**Task instructions**
The response must be made up of the lines in the entries below that contain "begin".
== Data extracts
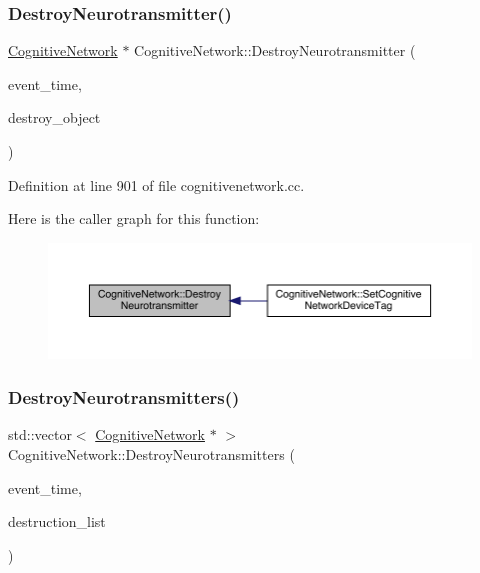 \subsubsection{\texorpdfstring{Destroy\+Neurotransmitter()}{DestroyNeurotransmitter()}}
{\footnotesize\ttfamily \hyperlink{class_cognitive_network}{Cognitive\+Network} $\ast$ Cognitive\+Network\+::\+Destroy\+Neurotransmitter (\begin{DoxyParamCaption}\item[{std\+::chrono\+::time\+\_\+point$<$ \hyperlink{universe_8h_a0ef8d951d1ca5ab3cfaf7ab4c7a6fd80}{Clock} $>$}]{event\+\_\+time,  }\item[{\hyperlink{class_cognitive_network}{Cognitive\+Network} $\ast$}]{destroy\+\_\+object }\end{DoxyParamCaption})}



Definition at line 901 of file cognitivenetwork.\+cc.

Here is the caller graph for this function\+:
\nopagebreak
\begin{figure}[H]
\begin{center}
\leavevmode
\includegraphics[width=350pt]{class_cognitive_network_a0f943978df49ef879c43c15c81682a8a_icgraph}
\end{center}
\end{figure}
\mbox{\label{class_cognitive_network_a7f705e562562e9778ee0b5260dda9f09}} 
\subsubsection{\texorpdfstring{Destroy\+Neurotransmitters()}{DestroyNeurotransmitters()}}
{\footnotesize\ttfamily std\+::vector$<$ \hyperlink{class_cognitive_network}{Cognitive\+Network} $\ast$ $>$ Cognitive\+Network\+::\+Destroy\+Neurotransmitters (\begin{DoxyParamCaption}\item[{std\+::chrono\+::time\+\_\+point$<$ \hyperlink{universe_8h_a0ef8d951d1ca5ab3cfaf7ab4c7a6fd80}{Clock} $>$}]{event\+\_\+time,  }\item[{std\+::vector$<$ \hyperlink{class_cognitive_network}{Cognitive\+Network} $\ast$$>$}]{destruction\+\_\+list }\end{DoxyParamCaption})}



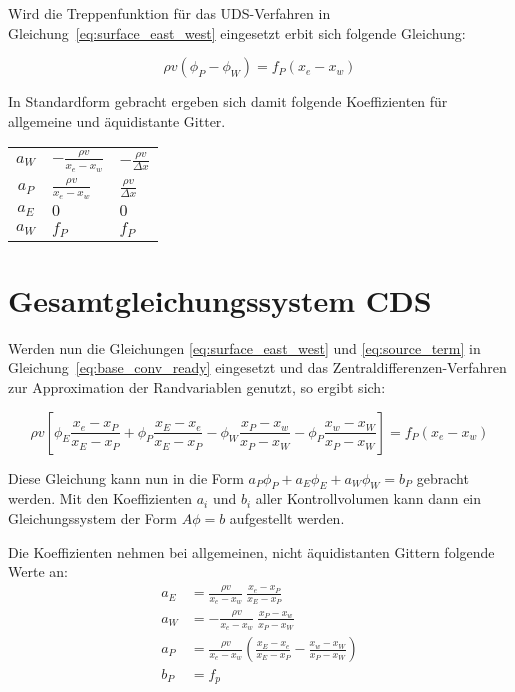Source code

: \documentclass[11pt, ngerman,colorback,accentcolor=tud2d]{tudreport}
\begin{document}
Wird die Treppenfunktion für das UDS-Verfahren in Gleichung~\eqref{eq:surface_east_west}
eingesetzt erbit sich folgende Gleichung:

\begin{equation}
  \rho v (\phi_P - \phi_W) = f_P(x_e-x_w)
\end{equation}

In Standardform gebracht ergeben sich damit folgende Koeffizienten für allgemeine
und äquidistante Gitter.

\begin{tabular}{cll}
  $a_W$ & $-\frac{\rho v}{x_e-x_w}$ & $-\frac{\rho v}{\Delta x}$ \\
  $a_P$ & $\frac{\rho v}{x_e-x_w}$ & $\frac{\rho v}{\Delta x}$ \\
  $a_E$ & $0$ & $0$ \\
  $a_W$ & $f_P$ & $f_P$ \\
\end{tabular}

\section{Gesamtgleichungssystem CDS}

Werden nun die Gleichungen \eqref{eq:surface_east_west} und \eqref{eq:source_term}
in Gleichung~\eqref{eq:base_conv_ready} eingesetzt und das Zentraldifferenzen-Verfahren
zur Approximation der Randvariablen genutzt, so ergibt sich:

\begin{equation*}
  \rho v \left[{\phi_E \frac{x_e-x_P}{x_E-x_P} + \phi_P \frac{x_E-x_e}{x_E-x_P}
  -\phi_W \frac{x_P-x_w}{x_P-x_W} - \phi_P \frac{x_w-x_W}{x_P-x_W}
  }\right]
  = f_P(x_e-x_w)
\end{equation*}

Diese Gleichung kann nun in die Form $a_P \phi_P + a_E \phi_E + a_W \phi_W = b_P$
gebracht werden. Mit den Koeffizienten $a_i$ und $b_i$ aller Kontrollvolumen kann
dann ein Gleichungssystem der Form $A\phi = b$ aufgestellt werden.

Die Koeffizienten nehmen bei allgemeinen, nicht äquidistanten Gittern folgende Werte
an:
\begin{align*}
  a_E &= \frac{\rho v}{x_e-x_w}\ \frac{x_e-x_P}{x_E-x_P}\\
  a_W &=-\frac{\rho v}{x_e-x_w}\ \frac{x_P-x_w}{x_P-x_W}\\
  a_P &= \frac{\rho v}{x_e-x_w} \left({\frac{x_E-x_e}{x_E-x_P}
-\frac{x_w-x_W}{x_P-x_W}}\right)\\
  b_P &= f_p
\end{align*}
\end{document}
====
**Solution for this problem**
{\footnotesize\ttfamily \hyperlink{class_cognitive_network}{Cognitive\+Network} $\ast$ Cognitive\+Network\+::\+Destroy\+Neurotransmitter (\begin{DoxyParamCaption}\item[{std\+::chrono\+::time\+\_\+point$<$ \hyperlink{universe_8h_a0ef8d951d1ca5ab3cfaf7ab4c7a6fd80}{Clock} $>$}]{event\+\_\+time,  }\item[{\hyperlink{class_cognitive_network}{Cognitive\+Network} $\ast$}]{destroy\+\_\+object }\end{DoxyParamCaption})}
\begin{figure}[H]
\begin{center}
{\footnotesize\ttfamily std\+::vector$<$ \hyperlink{class_cognitive_network}{Cognitive\+Network} $\ast$ $>$ Cognitive\+Network\+::\+Destroy\+Neurotransmitters (\begin{DoxyParamCaption}\item[{std\+::chrono\+::time\+\_\+point$<$ \hyperlink{universe_8h_a0ef8d951d1ca5ab3cfaf7ab4c7a6fd80}{Clock} $>$}]{event\+\_\+time,  }\item[{std\+::vector$<$ \hyperlink{class_cognitive_network}{Cognitive\+Network} $\ast$$>$}]{destruction\+\_\+list }\end{DoxyParamCaption})}
\begin{document}
\begin{equation}
\begin{tabular}{cll}
\begin{equation*}
\begin{align*}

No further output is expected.